The study found that while agents are increasingly capable of performing complex professional tasks with minimal human oversight, most developers share alarmingly little information about safety protocols, evaluation methodologies, and potential societal impacts. Only 40% of the documented agents provided basic safety testing information, and fewer than 25% disclosed details about their training data sources or deployment constraints. The research team developed a standardized framework for comparing agents across five categories: origins, design, capabilities, ecosystem integration, and safety features.

This transparency deficit creates significant challenges for policymakers and researchers trying to understand the implications of increasingly autonomous AI systems.
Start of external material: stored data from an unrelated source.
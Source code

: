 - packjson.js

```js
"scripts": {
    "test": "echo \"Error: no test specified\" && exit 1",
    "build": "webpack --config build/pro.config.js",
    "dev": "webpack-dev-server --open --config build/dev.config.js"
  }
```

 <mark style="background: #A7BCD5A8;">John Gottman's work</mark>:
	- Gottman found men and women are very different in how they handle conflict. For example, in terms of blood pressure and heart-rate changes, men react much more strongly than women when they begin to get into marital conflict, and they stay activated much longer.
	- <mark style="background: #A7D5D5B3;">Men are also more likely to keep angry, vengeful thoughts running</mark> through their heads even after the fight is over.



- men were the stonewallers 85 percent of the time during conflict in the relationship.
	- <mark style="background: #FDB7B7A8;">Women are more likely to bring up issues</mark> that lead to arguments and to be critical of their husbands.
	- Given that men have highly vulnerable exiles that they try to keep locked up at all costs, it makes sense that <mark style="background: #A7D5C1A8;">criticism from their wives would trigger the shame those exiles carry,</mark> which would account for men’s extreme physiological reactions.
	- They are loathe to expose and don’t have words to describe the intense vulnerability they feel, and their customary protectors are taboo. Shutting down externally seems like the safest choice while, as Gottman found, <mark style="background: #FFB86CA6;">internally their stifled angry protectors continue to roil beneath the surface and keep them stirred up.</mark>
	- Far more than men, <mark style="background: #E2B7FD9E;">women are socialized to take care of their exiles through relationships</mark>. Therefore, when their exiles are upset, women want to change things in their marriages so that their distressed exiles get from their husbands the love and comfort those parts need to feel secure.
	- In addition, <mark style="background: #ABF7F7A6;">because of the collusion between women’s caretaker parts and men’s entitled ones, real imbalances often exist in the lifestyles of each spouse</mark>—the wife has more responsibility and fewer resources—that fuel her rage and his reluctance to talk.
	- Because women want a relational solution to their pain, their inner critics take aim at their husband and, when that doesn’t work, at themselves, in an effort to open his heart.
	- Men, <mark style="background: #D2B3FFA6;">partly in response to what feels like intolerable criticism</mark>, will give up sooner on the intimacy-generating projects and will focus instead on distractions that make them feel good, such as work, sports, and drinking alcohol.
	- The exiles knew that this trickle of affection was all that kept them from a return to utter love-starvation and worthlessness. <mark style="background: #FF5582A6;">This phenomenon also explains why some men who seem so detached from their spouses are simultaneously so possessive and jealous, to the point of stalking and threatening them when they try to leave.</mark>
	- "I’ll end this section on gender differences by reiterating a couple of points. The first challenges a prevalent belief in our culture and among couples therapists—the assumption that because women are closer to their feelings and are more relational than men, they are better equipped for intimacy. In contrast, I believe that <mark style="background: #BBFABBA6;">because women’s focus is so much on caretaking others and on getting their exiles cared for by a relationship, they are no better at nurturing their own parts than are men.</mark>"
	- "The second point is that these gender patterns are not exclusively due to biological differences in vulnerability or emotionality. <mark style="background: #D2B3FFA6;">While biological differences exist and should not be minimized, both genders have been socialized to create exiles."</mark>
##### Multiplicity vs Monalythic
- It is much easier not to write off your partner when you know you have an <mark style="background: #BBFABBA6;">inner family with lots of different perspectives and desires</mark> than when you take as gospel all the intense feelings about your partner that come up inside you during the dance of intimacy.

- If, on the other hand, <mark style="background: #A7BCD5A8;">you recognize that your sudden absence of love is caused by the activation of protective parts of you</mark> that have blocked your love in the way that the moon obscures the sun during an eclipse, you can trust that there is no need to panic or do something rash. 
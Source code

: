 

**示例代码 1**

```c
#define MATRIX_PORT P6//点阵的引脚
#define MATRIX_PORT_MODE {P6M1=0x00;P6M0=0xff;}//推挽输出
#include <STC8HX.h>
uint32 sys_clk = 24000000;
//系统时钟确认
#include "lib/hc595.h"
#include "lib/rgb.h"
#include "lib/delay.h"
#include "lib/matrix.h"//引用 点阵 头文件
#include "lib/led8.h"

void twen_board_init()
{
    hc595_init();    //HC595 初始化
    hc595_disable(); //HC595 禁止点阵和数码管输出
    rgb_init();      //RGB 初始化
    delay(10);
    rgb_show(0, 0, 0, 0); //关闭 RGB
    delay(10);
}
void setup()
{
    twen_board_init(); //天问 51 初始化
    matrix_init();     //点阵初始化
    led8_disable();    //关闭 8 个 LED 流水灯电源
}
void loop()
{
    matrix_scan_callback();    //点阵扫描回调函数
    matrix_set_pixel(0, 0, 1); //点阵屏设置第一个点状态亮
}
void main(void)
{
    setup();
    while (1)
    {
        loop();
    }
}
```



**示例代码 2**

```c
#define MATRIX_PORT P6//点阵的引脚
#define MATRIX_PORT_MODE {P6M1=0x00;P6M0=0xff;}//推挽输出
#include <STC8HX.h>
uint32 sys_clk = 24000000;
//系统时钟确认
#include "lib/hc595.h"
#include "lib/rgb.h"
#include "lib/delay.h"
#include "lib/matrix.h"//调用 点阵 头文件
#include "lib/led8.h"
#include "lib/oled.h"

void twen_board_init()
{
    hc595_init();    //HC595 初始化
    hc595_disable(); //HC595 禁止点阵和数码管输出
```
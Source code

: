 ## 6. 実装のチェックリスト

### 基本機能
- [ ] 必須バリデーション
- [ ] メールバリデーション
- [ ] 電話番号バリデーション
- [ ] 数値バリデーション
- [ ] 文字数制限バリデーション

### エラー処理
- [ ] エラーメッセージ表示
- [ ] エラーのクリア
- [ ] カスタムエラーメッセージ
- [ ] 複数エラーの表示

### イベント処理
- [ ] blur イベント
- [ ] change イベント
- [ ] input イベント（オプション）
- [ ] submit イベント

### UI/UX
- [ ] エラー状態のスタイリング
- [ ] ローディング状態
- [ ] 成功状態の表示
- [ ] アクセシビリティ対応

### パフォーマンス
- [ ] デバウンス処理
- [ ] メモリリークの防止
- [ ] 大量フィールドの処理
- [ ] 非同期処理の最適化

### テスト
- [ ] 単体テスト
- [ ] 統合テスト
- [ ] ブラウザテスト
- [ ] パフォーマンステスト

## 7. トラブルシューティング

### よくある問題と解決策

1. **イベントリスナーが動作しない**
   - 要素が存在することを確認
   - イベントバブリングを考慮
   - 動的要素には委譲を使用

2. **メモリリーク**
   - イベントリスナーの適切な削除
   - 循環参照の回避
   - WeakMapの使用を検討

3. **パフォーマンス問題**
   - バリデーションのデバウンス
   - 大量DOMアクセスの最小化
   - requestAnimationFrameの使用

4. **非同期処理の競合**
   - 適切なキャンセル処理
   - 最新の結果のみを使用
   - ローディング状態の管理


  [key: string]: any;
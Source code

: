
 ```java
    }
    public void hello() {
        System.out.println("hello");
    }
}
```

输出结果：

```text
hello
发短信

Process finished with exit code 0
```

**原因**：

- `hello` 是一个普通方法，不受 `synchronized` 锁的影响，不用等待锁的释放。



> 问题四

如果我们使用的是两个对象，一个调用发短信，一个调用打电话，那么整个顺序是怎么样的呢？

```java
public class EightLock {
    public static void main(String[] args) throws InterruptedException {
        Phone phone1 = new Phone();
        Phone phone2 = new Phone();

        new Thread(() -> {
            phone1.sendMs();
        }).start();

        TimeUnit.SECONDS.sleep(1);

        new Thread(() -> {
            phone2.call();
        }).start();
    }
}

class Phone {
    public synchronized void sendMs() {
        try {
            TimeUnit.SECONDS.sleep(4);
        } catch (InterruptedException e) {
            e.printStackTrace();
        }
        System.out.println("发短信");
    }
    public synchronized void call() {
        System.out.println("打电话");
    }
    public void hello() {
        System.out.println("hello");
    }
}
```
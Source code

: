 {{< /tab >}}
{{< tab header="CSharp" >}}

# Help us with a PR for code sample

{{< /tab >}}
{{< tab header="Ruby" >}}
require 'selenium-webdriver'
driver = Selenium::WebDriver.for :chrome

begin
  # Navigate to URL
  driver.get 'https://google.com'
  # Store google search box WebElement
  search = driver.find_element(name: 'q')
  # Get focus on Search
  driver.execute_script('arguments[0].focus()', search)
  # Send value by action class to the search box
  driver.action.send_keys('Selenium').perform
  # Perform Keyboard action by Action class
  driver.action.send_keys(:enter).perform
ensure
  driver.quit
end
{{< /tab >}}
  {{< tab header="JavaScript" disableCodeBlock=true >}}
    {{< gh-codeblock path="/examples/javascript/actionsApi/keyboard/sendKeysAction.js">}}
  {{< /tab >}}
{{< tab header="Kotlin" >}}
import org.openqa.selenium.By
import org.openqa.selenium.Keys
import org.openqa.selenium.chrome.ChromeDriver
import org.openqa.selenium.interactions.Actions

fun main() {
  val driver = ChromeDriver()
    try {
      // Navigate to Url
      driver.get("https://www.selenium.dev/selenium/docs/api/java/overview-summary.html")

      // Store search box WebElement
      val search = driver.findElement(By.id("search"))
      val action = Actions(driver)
With the AI agent market projected to reach $2 billion by 2025 and systems becoming capable of handling tasks ranging from software development to financial analysis, the lack of standardized reporting makes risk assessment difficult. The index serves as both a benchmarking tool and a call for greater transparency, highlighting the need for industry-wide standards as agentic AI becomes more integrated into professional workflows.

Key Points
  • Analyzes 30 state-of-the-art AI agents including GPT-4o and Claude 3.5 with standardized technical documentation
  • Reveals only 40% of developers disclose safety testing data, creating major transparency gaps for policymakers
  • Provides framework for tracking $2B agent ecosystem where systems autonomously perform professional tasks

Why It Matters

Creates essential transparency framework for policymakers and businesses evaluating increasingly autonomous AI systems in professional environments.